No. Ahí hay un quiebre muy fuerte con el “caso Carrasco”, en 1994: fue un golpe institucional en términos de flexibilización de las jerarquías. Antes, las distancias entre cada escalafón eran intocables, incluso entre cadetes de años superiores e inferiores, y ni hablar entre oficiales y suboficiales. Pero no sólo se diluyeron sino que hasta dejaron de utilizarse los movimientos corporales como instrumento de castigo, algo que era absolutamente habitual; porque ahora tienen miedo de ser denunciados. Porque los jóvenes que entran ahora, si hay cualquier gesto de abuso, van y denuncian. Entonces, por pragmatismo o convicción, ya no funciona ese temor y por lo tanto ese respeto incuestionable a las jerarquías.

¿Qué cambió la llegada de las mujeres a las Fuerzas Armadas?
Básicamente contribuyó a esta misma idea de que la institución sea cada vez más una institución similar a cualquier otra. Más allá de que garantiza que las mujeres que tengan la vocación o les guste, puedan hacer también la carrera militar. Hoy son alrededor del 10 por ciento más o menos, que es el porcentaje promedio mundial.

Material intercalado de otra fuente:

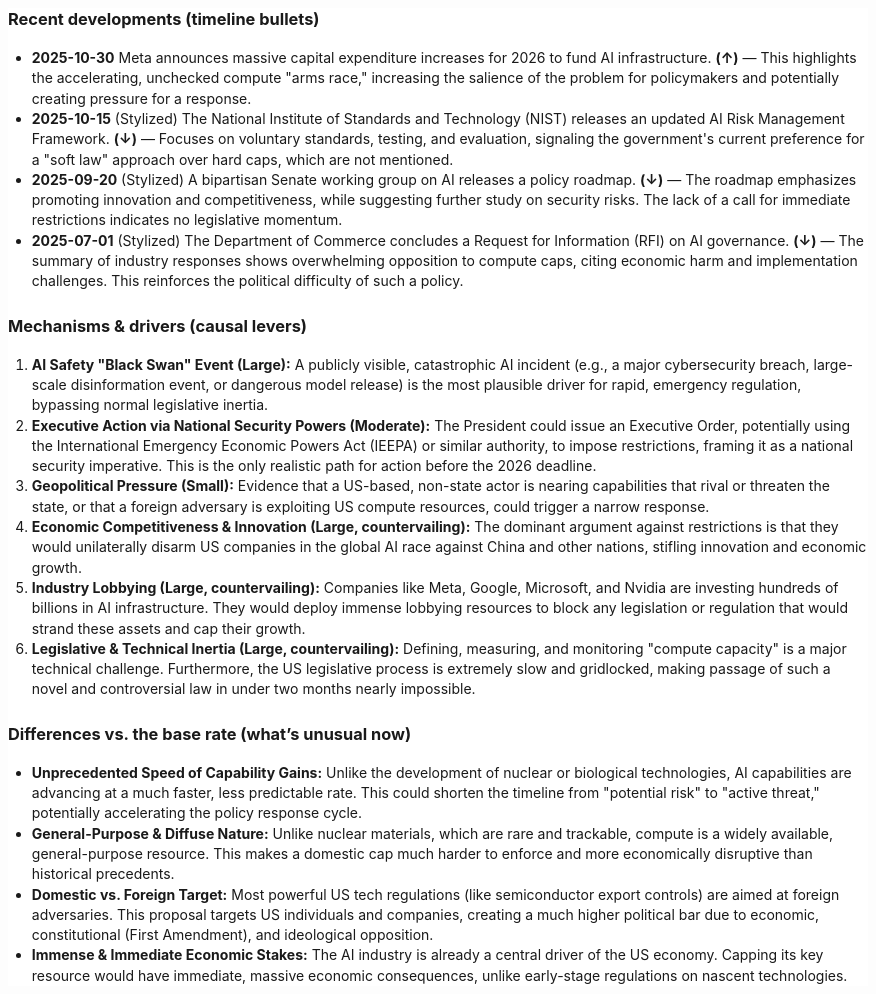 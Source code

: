 ### Recent developments (timeline bullets)
*   **2025-10-30** Meta announces massive capital expenditure increases for 2026 to fund AI infrastructure. **(↑)** — This highlights the accelerating, unchecked compute "arms race," increasing the salience of the problem for policymakers and potentially creating pressure for a response.
*   **2025-10-15** (Stylized) The National Institute of Standards and Technology (NIST) releases an updated AI Risk Management Framework. **(↓)** — Focuses on voluntary standards, testing, and evaluation, signaling the government's current preference for a "soft law" approach over hard caps, which are not mentioned.
*   **2025-09-20** (Stylized) A bipartisan Senate working group on AI releases a policy roadmap. **(↓)** — The roadmap emphasizes promoting innovation and competitiveness, while suggesting further study on security risks. The lack of a call for immediate restrictions indicates no legislative momentum.
*   **2025-07-01** (Stylized) The Department of Commerce concludes a Request for Information (RFI) on AI governance. **(↓)** — The summary of industry responses shows overwhelming opposition to compute caps, citing economic harm and implementation challenges. This reinforces the political difficulty of such a policy.

### Mechanisms & drivers (causal levers)
1.  **AI Safety "Black Swan" Event (Large):** A publicly visible, catastrophic AI incident (e.g., a major cybersecurity breach, large-scale disinformation event, or dangerous model release) is the most plausible driver for rapid, emergency regulation, bypassing normal legislative inertia.
2.  **Executive Action via National Security Powers (Moderate):** The President could issue an Executive Order, potentially using the International Emergency Economic Powers Act (IEEPA) or similar authority, to impose restrictions, framing it as a national security imperative. This is the only realistic path for action before the 2026 deadline.
3.  **Geopolitical Pressure (Small):** Evidence that a US-based, non-state actor is nearing capabilities that rival or threaten the state, or that a foreign adversary is exploiting US compute resources, could trigger a narrow response.
4.  **Economic Competitiveness & Innovation (Large, countervailing):** The dominant argument against restrictions is that they would unilaterally disarm US companies in the global AI race against China and other nations, stifling innovation and economic growth.
5.  **Industry Lobbying (Large, countervailing):** Companies like Meta, Google, Microsoft, and Nvidia are investing hundreds of billions in AI infrastructure. They would deploy immense lobbying resources to block any legislation or regulation that would strand these assets and cap their growth.
6.  **Legislative & Technical Inertia (Large, countervailing):** Defining, measuring, and monitoring "compute capacity" is a major technical challenge. Furthermore, the US legislative process is extremely slow and gridlocked, making passage of such a novel and controversial law in under two months nearly impossible.

### Differences vs. the base rate (what’s unusual now)
*   **Unprecedented Speed of Capability Gains:** Unlike the development of nuclear or biological technologies, AI capabilities are advancing at a much faster, less predictable rate. This could shorten the timeline from "potential risk" to "active threat," potentially accelerating the policy response cycle.
*   **General-Purpose & Diffuse Nature:** Unlike nuclear materials, which are rare and trackable, compute is a widely available, general-purpose resource. This makes a domestic cap much harder to enforce and more economically disruptive than historical precedents.
*   **Domestic vs. Foreign Target:** Most powerful US tech regulations (like semiconductor export controls) are aimed at foreign adversaries. This proposal targets US individuals and companies, creating a much higher political bar due to economic, constitutional (First Amendment), and ideological opposition.
*   **Immense & Immediate Economic Stakes:** The AI industry is already a central driver of the US economy. Capping its key resource would have immediate, massive economic consequences, unlike early-stage regulations on nascent technologies.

Y el vínculo entre mujeres y hombres es tan natural como en cualquier otro lado.

La investigación es sobre todo con oficiales de entre 35 y 50 años, es decir que algunos se formaron en la dictadura pero casi todos asumieron funciones ya en democracia. ¿Cómo se paran frente a la dictadura militar?
La cohesión y la homogeneidad son valores de la institución militar y uno tiende a creer que funcionan de esa manera. Pero la realidad es que no, que adentro no pasa nada diferente de lo que pasa afuera de las Fuerzas Armadas: no hay una mirada establecida y cabes opiniones tan diversas como afuera, como en la calle y en el resto de la sociedad.

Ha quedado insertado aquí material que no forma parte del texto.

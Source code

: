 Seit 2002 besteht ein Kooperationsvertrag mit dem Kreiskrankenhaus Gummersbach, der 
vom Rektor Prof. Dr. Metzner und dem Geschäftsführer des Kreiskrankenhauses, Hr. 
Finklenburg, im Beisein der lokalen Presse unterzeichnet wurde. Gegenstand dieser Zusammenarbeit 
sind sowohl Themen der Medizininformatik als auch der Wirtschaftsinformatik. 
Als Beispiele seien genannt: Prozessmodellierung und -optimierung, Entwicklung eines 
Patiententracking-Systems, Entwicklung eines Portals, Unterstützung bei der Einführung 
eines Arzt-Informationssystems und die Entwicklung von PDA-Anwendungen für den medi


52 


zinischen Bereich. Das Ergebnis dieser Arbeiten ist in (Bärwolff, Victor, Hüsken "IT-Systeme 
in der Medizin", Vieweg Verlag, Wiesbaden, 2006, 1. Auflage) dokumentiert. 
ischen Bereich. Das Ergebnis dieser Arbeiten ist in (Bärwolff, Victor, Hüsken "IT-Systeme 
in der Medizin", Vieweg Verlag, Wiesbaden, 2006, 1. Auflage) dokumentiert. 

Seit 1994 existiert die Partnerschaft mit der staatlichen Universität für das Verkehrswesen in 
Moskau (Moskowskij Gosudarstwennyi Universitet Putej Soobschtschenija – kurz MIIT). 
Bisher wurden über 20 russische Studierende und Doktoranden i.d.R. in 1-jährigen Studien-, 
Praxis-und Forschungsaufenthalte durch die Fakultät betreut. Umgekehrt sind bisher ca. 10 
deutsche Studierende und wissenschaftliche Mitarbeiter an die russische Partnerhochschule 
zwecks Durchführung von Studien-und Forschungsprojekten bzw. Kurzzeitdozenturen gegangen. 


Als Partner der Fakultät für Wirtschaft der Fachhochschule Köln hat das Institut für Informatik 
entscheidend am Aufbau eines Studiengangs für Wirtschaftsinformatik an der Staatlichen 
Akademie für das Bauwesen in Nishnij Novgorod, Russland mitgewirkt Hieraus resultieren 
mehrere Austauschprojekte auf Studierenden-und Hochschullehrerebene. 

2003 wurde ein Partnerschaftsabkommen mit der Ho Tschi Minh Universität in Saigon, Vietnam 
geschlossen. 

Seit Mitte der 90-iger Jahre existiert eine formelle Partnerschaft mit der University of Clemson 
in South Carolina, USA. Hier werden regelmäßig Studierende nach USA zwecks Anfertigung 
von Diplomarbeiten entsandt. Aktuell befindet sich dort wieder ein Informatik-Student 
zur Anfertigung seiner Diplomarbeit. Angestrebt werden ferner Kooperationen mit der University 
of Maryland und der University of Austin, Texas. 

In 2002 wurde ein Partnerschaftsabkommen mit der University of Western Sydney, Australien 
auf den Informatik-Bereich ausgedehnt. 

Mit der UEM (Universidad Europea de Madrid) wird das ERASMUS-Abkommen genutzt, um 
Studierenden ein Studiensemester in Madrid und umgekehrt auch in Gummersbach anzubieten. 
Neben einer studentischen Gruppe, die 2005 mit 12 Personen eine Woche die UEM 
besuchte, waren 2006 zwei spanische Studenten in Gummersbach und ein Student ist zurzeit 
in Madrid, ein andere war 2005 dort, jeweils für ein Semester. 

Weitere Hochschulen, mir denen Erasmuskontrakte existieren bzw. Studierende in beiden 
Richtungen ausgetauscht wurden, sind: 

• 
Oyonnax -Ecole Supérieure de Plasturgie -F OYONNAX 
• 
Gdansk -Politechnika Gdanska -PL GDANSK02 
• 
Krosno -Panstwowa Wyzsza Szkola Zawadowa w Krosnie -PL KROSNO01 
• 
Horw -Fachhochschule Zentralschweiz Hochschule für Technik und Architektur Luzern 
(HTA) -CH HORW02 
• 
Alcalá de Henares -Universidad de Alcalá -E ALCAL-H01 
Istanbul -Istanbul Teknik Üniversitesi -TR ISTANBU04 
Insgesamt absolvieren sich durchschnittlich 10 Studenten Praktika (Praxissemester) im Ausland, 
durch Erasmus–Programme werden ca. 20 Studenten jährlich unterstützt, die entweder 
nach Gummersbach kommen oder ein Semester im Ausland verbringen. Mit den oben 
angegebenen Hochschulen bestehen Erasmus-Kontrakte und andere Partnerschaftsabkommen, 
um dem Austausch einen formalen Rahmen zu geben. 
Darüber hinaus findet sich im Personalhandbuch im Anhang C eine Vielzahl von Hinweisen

¿Qué tipo de legitimidad tiene el golpismo como método de intervención política?
Acá sí se puede encontrar un consenso bastante fuerte de que las Fuerzas Armadas no quieren meterse en política. Sobre todo a los más jóvenes, no les interesa en absoluto el poder político como un horizonte. Eso es totalmente claro e incluso es lo que se ve como una de las características más homogéneas. Queda completamente al margen de su expectativa de desarrollo profesional. Antes era lo contrario. Los intereses de los militares de hoy pasan por lugares más mundanos: tener una familia, tiempo con los hijos y una economía más o menos buena. No quieren ser San Martín. Yo lo llamo proceso de “normalización”, porque es eso y así lo dicen. Pero, al mismo tiempo, están en una profesión que requiere de una mística, porque la realidad es que implica la posibilidad de perder la vida. Entonces, la lógica sacrificial como fundante del vínculo está y requiere de cierta idea de trascendencia. Si no, no se sostiene.
¿Cómo se construye esa idea de trascendencia cuando las funciones de las Fuerzas Armadas hoy tienen un papel más burocrático?
Está la idea de que los militares no hacen nada, porque cuando están haciendo algo, lo que hacen son levantamientos y golpes militares. Pero hay que entender que son instituciones burocráticas y con lógica burocrática. Por lo tanto, al no haber conflictos bélicos, lo que hacen es mantenerse: limpieza, formación constante, entrenamiento. Eso se lleva los días en general, con las diferencias de si se está en un cuartel en Campo de Mayo o en un paraje en la Patagonia o el norte del país.

Desde este conocimiento, ¿puede decir que hoy ya no sería posible un golpe militar?
No puedo decir si es posible o no, pero sí que hay una sintonía con la sociedad: la institución militar es una fuerte caja de resonancia de lo que sucede afuera. Los golpes de Estado siempre han sido expresión no de el autoritarismo de los militares, por otra parte totalmente cierto, sino que han sido expresión de deseo y demanda de muchos y amplios sectores de la sociedad. Y cuando no es así no duran ni medio día: como ejemplo, valen los carapintadas. Es muy difícil que existan militares golpistas en sociedades no golpistas.